Records from a collection:
*** Block opens ***

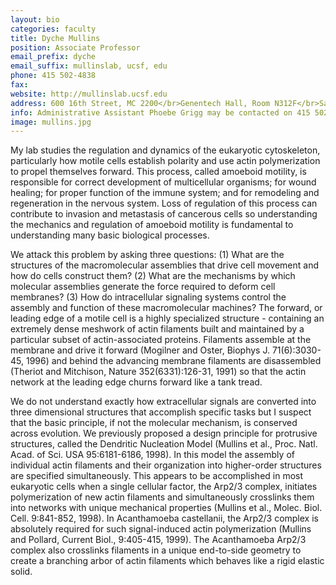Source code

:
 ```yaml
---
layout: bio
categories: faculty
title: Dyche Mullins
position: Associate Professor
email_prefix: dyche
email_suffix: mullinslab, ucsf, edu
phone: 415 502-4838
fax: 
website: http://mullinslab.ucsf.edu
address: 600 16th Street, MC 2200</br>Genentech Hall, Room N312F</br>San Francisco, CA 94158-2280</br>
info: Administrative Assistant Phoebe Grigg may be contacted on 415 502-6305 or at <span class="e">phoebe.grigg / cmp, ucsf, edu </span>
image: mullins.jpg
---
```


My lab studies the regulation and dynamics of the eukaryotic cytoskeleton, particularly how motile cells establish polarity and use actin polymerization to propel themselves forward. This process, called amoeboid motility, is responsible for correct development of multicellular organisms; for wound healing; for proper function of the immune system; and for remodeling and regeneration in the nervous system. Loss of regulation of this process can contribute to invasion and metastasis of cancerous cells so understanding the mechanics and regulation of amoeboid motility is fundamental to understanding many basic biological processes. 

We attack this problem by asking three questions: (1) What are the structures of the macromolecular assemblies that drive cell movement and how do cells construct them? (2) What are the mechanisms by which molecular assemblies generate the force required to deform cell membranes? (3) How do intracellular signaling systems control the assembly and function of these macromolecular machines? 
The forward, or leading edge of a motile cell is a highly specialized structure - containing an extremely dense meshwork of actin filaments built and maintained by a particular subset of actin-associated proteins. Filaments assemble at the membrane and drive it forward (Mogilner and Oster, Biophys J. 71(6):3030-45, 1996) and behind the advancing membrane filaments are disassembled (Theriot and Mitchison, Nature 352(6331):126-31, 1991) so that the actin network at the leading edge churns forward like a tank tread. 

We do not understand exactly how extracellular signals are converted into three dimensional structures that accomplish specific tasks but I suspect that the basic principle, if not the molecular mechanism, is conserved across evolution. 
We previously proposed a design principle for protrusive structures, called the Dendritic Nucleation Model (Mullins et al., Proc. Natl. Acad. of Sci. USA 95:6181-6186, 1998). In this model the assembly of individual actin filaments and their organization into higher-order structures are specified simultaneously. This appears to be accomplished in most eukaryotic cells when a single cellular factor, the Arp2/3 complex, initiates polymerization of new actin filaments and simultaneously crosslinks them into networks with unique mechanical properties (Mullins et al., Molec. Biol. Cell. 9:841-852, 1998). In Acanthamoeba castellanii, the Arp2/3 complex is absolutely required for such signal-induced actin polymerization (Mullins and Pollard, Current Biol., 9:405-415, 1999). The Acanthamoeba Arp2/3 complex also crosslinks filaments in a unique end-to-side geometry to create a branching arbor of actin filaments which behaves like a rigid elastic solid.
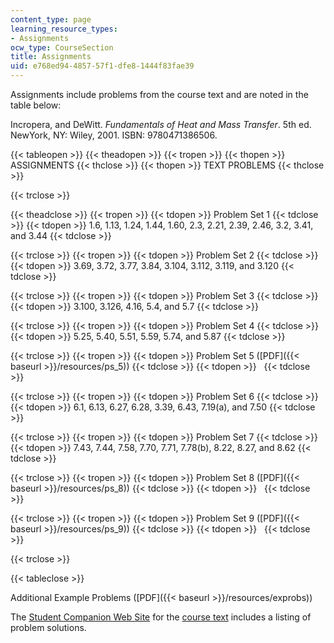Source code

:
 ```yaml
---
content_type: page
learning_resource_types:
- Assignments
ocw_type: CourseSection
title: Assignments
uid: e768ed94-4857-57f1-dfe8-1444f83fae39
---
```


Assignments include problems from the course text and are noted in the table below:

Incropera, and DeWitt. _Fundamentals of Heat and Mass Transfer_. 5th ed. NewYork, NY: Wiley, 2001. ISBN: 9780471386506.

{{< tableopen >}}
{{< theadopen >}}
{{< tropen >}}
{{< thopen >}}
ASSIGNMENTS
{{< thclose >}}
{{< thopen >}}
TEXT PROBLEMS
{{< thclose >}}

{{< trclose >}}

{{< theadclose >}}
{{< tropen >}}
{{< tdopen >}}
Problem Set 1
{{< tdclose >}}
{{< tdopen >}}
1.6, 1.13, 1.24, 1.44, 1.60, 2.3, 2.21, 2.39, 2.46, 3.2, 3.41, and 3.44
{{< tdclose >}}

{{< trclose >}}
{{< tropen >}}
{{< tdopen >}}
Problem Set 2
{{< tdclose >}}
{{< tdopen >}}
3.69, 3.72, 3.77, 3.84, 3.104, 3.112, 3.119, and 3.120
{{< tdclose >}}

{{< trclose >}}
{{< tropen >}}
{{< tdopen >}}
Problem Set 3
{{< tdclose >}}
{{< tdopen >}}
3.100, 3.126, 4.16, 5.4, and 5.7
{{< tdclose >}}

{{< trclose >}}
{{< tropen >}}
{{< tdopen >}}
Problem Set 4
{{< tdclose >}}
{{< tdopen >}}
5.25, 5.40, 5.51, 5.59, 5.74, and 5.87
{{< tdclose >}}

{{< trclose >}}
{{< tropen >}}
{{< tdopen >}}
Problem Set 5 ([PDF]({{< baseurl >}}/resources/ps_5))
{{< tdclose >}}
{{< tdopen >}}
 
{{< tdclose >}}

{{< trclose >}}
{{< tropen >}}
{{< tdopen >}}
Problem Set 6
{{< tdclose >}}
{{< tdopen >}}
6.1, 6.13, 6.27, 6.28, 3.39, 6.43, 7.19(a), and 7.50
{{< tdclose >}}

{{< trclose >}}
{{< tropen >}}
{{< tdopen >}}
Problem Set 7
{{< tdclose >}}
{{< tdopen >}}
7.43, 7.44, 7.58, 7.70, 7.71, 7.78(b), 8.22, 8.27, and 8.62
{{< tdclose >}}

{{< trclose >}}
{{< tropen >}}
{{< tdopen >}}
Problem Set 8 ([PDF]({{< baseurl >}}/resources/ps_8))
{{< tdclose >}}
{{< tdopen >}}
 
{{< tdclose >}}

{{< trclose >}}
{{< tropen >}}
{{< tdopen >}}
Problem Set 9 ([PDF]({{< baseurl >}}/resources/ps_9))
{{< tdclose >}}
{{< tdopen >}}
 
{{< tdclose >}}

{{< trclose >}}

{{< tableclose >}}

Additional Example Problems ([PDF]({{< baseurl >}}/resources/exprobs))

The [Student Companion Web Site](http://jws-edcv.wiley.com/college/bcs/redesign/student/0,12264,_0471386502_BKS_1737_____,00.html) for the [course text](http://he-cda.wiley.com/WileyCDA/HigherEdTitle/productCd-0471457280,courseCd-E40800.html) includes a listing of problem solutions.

*** Block closes ***
*** Block opens ***

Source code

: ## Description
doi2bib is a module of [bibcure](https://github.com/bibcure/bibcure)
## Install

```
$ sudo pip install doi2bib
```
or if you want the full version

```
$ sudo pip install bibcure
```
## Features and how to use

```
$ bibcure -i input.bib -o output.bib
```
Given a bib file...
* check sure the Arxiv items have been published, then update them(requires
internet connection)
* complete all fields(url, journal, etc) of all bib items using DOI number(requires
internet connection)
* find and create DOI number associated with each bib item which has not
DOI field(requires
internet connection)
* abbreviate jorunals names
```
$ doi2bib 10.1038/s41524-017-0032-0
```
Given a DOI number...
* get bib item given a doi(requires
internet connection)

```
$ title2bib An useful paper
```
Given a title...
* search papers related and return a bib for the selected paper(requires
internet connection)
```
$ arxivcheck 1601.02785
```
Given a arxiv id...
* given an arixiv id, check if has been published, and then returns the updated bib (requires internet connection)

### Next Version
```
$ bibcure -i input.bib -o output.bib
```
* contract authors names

*** Block closes ***
*** Block opens ***

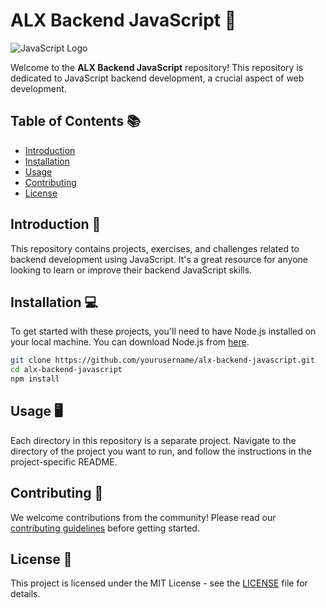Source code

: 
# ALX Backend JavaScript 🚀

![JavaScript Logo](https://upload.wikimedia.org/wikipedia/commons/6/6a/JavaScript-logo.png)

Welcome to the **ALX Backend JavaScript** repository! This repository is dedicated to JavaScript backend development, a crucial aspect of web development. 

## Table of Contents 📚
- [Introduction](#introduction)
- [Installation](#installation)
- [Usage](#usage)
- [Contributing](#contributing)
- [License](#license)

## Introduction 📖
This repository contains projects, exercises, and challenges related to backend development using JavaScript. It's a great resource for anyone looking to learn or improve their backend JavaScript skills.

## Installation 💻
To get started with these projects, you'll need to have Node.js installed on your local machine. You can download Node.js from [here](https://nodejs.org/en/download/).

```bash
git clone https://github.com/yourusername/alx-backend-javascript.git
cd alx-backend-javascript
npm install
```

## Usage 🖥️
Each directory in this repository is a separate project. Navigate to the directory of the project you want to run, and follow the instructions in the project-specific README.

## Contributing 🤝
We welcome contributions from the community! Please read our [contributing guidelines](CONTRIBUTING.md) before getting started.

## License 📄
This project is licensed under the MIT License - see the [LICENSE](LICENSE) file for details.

*** Block closes ***

Task directions: Since only the total is wanted, work out how many lines of the data above contain "development" and state it alone.

Response to the exercise: 3